Wednesday, June 19, 2013

James Tabor, professor of religious studies, and students from UNC Charlotte and other colleges are in Israel to conduct an excavation near the Zion Gate in Jerusalem, as part of UNC Charlotte's ongoing, multi-year archaeological dig in the ancient city. UNC Charlotte is the only American university licensed to carry out such excavations in Jerusalem. Students are participating as part of an education abroad program coordinated by the University’s Office of International Programs.

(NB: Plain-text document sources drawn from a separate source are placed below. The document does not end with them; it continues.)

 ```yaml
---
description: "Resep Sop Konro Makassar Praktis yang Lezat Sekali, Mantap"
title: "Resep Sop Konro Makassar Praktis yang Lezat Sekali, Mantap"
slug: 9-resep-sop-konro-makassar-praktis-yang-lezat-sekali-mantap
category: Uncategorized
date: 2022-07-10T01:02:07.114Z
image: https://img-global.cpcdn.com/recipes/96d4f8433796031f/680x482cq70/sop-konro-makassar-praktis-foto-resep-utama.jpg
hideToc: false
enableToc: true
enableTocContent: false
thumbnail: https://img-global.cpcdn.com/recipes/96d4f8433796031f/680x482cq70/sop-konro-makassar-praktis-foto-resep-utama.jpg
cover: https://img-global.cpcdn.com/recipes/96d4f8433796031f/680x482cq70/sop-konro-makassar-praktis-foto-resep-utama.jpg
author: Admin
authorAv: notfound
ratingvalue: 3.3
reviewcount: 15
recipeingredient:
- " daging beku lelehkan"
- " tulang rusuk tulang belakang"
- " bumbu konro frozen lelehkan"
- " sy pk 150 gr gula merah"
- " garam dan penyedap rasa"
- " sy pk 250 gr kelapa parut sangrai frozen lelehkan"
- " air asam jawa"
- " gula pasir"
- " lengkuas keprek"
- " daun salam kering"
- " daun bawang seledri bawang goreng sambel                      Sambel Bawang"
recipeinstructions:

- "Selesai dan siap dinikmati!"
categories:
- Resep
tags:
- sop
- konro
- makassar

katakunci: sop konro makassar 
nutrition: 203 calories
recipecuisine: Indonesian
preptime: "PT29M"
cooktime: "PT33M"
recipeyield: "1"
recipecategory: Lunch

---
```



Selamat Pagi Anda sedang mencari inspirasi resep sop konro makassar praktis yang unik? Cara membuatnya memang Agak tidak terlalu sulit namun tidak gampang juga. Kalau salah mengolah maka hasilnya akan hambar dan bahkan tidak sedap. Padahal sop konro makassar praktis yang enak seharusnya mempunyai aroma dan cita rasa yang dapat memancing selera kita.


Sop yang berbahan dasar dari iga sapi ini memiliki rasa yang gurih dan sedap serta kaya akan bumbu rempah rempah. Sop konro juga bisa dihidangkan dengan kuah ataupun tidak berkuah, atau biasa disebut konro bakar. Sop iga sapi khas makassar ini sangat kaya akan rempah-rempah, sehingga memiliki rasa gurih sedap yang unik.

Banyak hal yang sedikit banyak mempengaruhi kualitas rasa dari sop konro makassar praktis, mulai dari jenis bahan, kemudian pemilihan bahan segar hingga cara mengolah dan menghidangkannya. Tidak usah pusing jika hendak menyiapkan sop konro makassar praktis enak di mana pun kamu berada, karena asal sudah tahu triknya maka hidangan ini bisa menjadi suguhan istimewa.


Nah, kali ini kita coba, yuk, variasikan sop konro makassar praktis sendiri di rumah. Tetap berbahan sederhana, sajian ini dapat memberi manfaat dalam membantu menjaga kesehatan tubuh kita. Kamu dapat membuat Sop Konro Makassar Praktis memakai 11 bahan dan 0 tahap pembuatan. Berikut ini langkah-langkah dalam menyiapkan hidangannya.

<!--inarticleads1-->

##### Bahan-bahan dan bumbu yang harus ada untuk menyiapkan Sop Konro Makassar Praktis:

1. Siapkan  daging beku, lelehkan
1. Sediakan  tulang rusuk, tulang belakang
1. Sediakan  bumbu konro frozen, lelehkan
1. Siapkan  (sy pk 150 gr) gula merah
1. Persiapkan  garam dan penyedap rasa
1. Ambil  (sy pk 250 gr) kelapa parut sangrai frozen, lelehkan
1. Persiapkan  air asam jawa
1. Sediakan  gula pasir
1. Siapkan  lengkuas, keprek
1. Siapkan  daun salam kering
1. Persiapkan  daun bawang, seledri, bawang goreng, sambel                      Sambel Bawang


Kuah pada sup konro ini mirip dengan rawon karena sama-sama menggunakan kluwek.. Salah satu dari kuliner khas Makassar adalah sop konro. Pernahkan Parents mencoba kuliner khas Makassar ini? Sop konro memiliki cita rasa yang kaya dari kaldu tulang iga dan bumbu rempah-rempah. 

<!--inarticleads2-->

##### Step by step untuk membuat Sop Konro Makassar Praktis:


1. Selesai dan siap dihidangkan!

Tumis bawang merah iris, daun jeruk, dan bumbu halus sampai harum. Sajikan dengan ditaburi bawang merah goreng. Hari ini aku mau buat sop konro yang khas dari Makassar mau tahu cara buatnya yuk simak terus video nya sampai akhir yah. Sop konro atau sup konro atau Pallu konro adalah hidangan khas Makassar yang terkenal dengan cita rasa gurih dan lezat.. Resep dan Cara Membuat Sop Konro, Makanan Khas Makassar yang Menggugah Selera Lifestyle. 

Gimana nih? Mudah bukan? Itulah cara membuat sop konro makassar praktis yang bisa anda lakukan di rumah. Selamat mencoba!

This UNC Charlotte summer experience in Jerusalem consists of archaeological field work, lectures and specially guided tours of Jerusalem and the Judean Desert, including the Dead Sea and Masada. The program is open to UNC Charlotte students as well as students from accredited American universities and community members. Tabor, chair of the Religious Studies Department in the College of Liberal Arts & Sciences, is co-director of the dig, along with Shimon Gibson, Israeli archaeologist, Fellow at the Albright Institute in Jerusalem and adjunct professor at UNC Charlotte.

 Diane Zablotsky, faculty director of the Levine Scholars Program, is on the trip with a number of Levine Scholars, as is Geoff Love, a lecturer in architecture, who is capturing still photography and filming the site to produce 3-D and digital models for future planning. They will be joined each week by other non-students, with 40 to 60 people on-site each of the four weeks.

 According to Tabor, the excavation site is in front of the 11th-century Ayyubid Gate on the southern side of the Old City of Jerusalem. During the Byzantine period, this area was situated at the southern end of the Cardo Maximus, a grand columned street. In the 6th century, a few yards north of the site, Justinian built the Nea Church to honor Mary, mother of Jesus.

 Writing on his blog, Tabor explained “this particular site, initially explored by Magen Broshi in the 1970s, was at the very center of Herodian Jerusalem. … The site is incredibly complex with Islamic, Byzantine and Roman/Herodian ruins, including the basement area of a Second Temple period ‘mansion’ that we assume, from records of pilgrims regarding the location of the ‘House of Caiaphus,’ and what we have found at the site, was part of a priestly residential area in the time of Jesus.”